L'alcool détruit souvent tout sur son passage. Non seulement le malade lui-même mais son entourage trinque également. Mais la dure réalité c'est que seul l'alcoolique peut décider de se faire soigner. Ni la famille, ni le patron, ni la justice ne pourront faire quoi que ce soit.
Si la décision ne vient pas du malade lui-même c'est généralement peine perdu. Il faut arrêter pour soi en premier et non pas pour les autres.

C'est très difficile de dire à une épouse ou une mère en détresse qu'elle ne peut rien pour son mari ou son enfant qui se détruit avec l'alcool. C'est cruel d'entendre un enfant pleurer parce que sa mère boit chaque jour et se transforme en quelqu'un d'autre.
Mais l'entourage n'y peut rien, c'est un pénible constat.

On peut discuter calmement avec le malade, lorsqu'il est à jeun. Sans le brusquer ni le juger surtout. Montrez lui votre amour dans ses moments de lucidité. Et lorsqu'il est sous l'emprise du poison, soyez ferme. Ne succomber pas à tous ses caprices et montrez lui votre tristesse.

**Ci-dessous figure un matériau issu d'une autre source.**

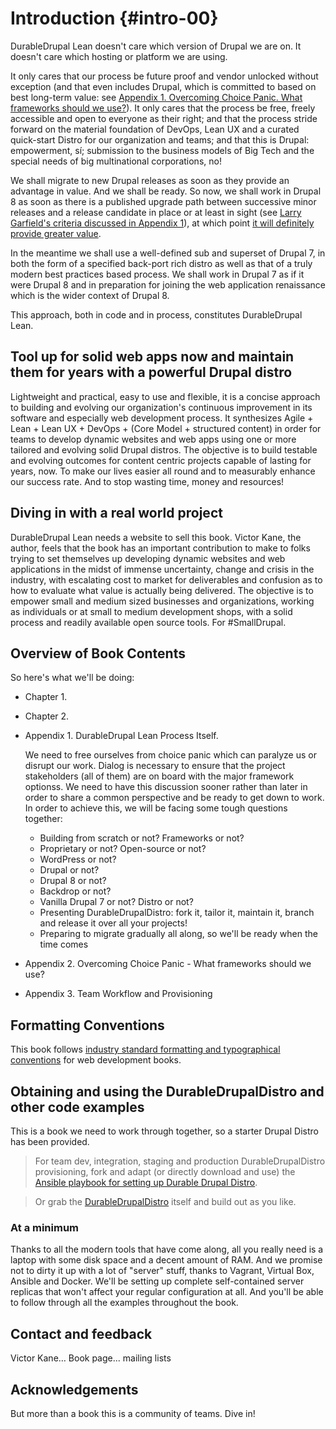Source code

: # Introduction {#intro-00}

DurableDrupal Lean doesn't care which version of Drupal we are on. It doesn't care which hosting or platform we are using.

It only cares that our process be future proof and vendor unlocked without exception (and that even includes Drupal, which is committed to based on best long-term value: see [Appendix 1. Overcoming Choice Panic. What frameworks should we use?](#appendix-01)). It only cares that the process be free, freely accessible and open to everyone as their right; and that the process stride forward on the material foundation of DevOps, Lean UX and a curated quick-start Distro for our organization and teams; and that this is Drupal: empowerment, sí; submission to the business models of Big Tech and the special needs of big multinational corporations, no!

We shall migrate to new Drupal releases as soon as they provide an advantage in value. And we shall be ready. So now, we shall work in Drupal 8 as soon as there is a published upgrade path between successive minor releases and a release candidate in place or at least in sight (see [Larry Garfield's criteria discussed in Appendix 1](#appendix-01-when-d8-prod)), at which point [it will definitely provide greater value](#appendix-01-d8-benefits). 

In the meantime we shall use a well-defined sub and superset of Drupal 7, in both the form of a specified back-port rich distro as well as that of a truly modern best practices based process. We shall work in Drupal 7 as if it were Drupal 8 and in preparation for joining the web application renaissance which is the wider context of Drupal 8.

This approach, both in code and in process, constitutes DurableDrupal Lean.

## Tool up for solid web apps now and maintain them for years with a powerful Drupal distro

Lightweight and practical, easy to use and flexible, it is a concise approach to building and evolving our organization's continuous improvement in its software and especially web development process. It synthesizes Agile + Lean + Lean UX + DevOps + (Core Model + structured content) in order for teams to develop dynamic websites and web apps using one or more tailored and evolving solid Drupal distros. The objective is to build testable and evolving outcomes for content centric projects capable of lasting for years, now. To make our lives easier all round and to measurably enhance our success rate. And to stop wasting time, money and resources!

## Diving in with a real world project

DurableDrupal Lean needs a website to sell this book. Victor Kane, the author, feels that the book has an important contribution to make to folks trying to set themselves up developing dynamic websites and web applications in the midst of immense uncertainty, change and crisis in the industry, with escalating cost to market for deliverables and confusion as to how to evaluate what value is actually being delivered. The objective is to empower small and medium sized businesses and organizations, working as individuals or at small to medium development shops, with a solid process and readily available open source tools. For #SmallDrupal.

## Overview of Book Contents

So here's what we'll be doing:

* Chapter 1. 

* Chapter 2.

* Appendix 1. DurableDrupal Lean Process Itself.
  
    We need to free ourselves from choice panic which can paralyze us or disrupt our work. Dialog is necessary to ensure that the project stakeholders (all of them) are on board with the major framework optionss. We need to have this discussion sooner rather than later in order to share a common perspective and be ready to get down to work. In order to achieve this, we will be facing some tough questions together:
    
  * Building from scratch or not? Frameworks or not?
  * Proprietary or not? Open-source or not?
  * WordPress or not?
  * Drupal or not?
  * Drupal 8 or not?
  * Backdrop or not?
  * Vanilla Drupal 7 or not? Distro or not?
  * Presenting DurableDrupalDistro: fork it, tailor it, maintain it, branch and release it over all your projects!
  * Preparing to migrate gradually all along, so we'll be ready when the time comes
 
 * Appendix 2. Overcoming Choice Panic - What frameworks should we use?
 
 * Appendix 3. Team Workflow and Provisioning

## Formatting Conventions

This book follows [industry standard formatting and typographical conventions](https://leanpub.com/help/manual) for web development books. 

## Obtaining and using the DurableDrupalDistro and other code examples

This is a book we need to work through together, so a starter Drupal Distro has been provided. 

> For team dev, integration, staging and production DurableDrupalDistro provisioning, fork and adapt (or directly download and use) the [Ansible playbook for setting up Durable Drupal Distro](https://github.com/victorkane/ansible-vagrant-durable-drupal-distro).

> Or grab the [DurableDrupalDistro](https://github.com/victorkane/durable-drupal-distro) itself and build out as you like.

### At a minimum

Thanks to all the modern tools that have come along, all you really need is a laptop with some disk space and a decent amount of RAM. And we promise not to dirty it up with a lot of "server" stuff, thanks to Vagrant, Virtual Box, Ansible and Docker. We'll be setting up complete self-contained server replicas that won't affect your regular configuration at all. And you'll be able to follow through all the examples throughout the book.

## Contact and feedback
Victor Kane…
Book page...
mailing lists

## Acknowledgements

But more than a book this is a community of teams. Dive in!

Par contre, dès que l'alcoolique décide sincèrement d'arrêter de boire, il est important de l'encourager, et de l'aider dans sa démarche:
- Consulter un alcoologue qui le soulagera et analysera son problème physique lors du sevrage.
- Fréquenter un mouvement d'anciens buveurs tel que les Alcooliques Anonymes pour la dépendance psychologique et apprendre à éviter tous les pièges de la vie courante.

Jamais personne en m'a forcé à boire et jamais personne ne m'aurait forcé à arrêter de boire. Cette décision est personnelle mais autant la prendre avant qu'il n'y ait trop de dégâts...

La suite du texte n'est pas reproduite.